• **EXTRACTED ENTRIES**
● ● ● ● ●

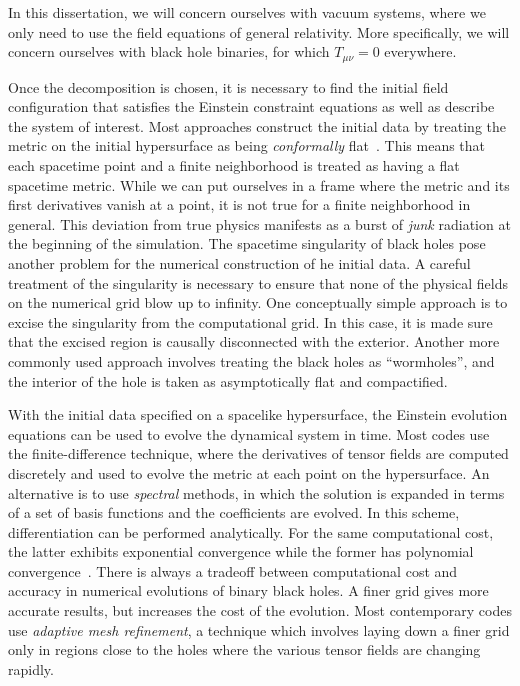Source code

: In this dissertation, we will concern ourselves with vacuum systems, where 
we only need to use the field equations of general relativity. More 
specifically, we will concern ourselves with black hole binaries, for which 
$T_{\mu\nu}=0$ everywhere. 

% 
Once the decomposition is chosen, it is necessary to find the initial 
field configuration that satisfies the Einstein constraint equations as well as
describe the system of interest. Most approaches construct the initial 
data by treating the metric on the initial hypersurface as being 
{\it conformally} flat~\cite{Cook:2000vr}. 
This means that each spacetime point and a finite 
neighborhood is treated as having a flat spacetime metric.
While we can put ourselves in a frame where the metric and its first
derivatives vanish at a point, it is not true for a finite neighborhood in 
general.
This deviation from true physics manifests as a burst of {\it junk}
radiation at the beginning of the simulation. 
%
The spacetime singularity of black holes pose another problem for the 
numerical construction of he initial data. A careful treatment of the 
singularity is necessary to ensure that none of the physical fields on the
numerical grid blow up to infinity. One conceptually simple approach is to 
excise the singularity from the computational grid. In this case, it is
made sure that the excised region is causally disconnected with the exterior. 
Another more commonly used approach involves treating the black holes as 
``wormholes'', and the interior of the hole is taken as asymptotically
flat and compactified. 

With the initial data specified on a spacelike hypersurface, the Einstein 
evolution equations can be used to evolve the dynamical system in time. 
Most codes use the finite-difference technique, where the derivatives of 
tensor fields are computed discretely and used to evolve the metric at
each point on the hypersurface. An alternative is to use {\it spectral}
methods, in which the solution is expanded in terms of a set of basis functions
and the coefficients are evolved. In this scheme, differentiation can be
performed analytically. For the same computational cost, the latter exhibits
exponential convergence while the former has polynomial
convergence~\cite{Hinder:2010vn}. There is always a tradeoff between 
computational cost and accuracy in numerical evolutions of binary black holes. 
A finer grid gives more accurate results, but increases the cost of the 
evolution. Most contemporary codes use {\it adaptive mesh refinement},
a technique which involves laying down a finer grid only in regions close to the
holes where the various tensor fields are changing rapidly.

● ● ● ● ●

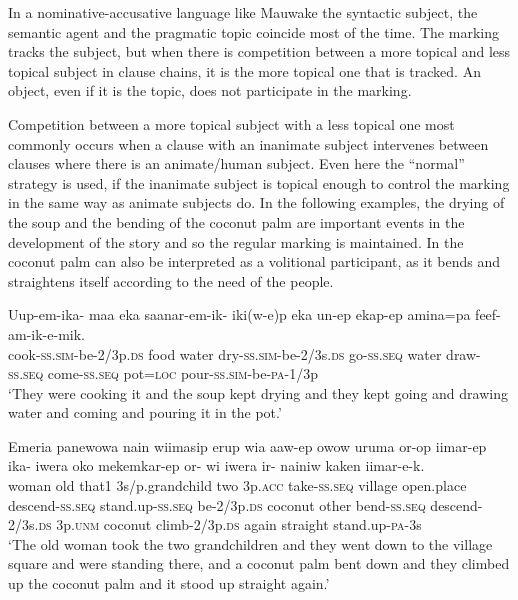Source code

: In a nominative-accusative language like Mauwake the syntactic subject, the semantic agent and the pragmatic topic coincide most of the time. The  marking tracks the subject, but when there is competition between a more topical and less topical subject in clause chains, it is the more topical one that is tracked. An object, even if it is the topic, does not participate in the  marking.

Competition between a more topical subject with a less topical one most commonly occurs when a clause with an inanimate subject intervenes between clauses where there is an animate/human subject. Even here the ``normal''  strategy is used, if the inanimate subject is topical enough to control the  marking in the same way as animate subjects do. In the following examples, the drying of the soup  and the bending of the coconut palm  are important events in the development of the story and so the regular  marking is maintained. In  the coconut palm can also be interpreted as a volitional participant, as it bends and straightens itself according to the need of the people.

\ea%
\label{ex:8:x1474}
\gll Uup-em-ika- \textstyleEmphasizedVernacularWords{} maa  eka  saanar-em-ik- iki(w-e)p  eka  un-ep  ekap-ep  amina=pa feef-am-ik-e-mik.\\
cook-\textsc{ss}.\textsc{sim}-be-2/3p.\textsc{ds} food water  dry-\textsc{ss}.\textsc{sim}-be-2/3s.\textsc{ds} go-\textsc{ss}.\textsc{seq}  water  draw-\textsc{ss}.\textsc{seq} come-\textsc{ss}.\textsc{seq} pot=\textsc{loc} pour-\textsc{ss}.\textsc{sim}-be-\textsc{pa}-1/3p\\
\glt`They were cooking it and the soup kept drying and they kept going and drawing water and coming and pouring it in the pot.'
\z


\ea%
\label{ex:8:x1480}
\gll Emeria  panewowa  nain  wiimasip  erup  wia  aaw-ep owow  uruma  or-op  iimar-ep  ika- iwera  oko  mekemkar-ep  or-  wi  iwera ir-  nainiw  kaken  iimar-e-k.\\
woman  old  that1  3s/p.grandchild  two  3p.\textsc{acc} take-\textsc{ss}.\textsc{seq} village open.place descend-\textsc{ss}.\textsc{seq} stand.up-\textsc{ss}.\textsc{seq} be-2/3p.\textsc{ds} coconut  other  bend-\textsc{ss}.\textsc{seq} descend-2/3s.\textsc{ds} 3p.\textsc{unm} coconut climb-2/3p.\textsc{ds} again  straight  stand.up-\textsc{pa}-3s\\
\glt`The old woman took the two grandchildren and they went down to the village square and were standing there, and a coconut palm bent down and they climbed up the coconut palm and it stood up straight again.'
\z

● ● ● ● ●

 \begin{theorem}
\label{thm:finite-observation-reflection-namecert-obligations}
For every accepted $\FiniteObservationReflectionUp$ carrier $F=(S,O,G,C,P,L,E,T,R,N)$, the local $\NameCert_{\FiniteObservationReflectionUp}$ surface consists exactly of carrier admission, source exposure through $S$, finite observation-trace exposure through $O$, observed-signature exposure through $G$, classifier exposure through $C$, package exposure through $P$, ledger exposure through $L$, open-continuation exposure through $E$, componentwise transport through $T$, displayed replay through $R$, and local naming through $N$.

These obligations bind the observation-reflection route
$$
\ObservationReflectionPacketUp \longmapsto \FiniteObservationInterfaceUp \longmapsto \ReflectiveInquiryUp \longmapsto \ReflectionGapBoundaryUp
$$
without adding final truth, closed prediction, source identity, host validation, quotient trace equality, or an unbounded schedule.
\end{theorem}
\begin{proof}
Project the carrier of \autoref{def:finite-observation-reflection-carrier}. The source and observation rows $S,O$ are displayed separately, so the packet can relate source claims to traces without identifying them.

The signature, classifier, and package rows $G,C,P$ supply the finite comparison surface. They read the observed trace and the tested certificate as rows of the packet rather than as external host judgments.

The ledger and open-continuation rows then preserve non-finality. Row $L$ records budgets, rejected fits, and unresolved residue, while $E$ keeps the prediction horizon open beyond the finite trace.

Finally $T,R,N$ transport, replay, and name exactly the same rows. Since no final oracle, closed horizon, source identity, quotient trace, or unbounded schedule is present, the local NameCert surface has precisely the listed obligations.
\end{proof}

● ● ● ● ●

• **TASK DIRECTIONS**
Apply a filter for "schedule" to the data above, then copy each line that matches.

• **SOLVED PROBLEM**
without adding final truth, closed prediction, source identity, host validation, quotient trace equality, or an unbounded schedule.
Finally $T,R,N$ transport, replay, and name exactly the same rows. Since no final oracle, closed horizon, source identity, quotient trace, or unbounded schedule is present, the local NameCert surface has precisely the listed obligations.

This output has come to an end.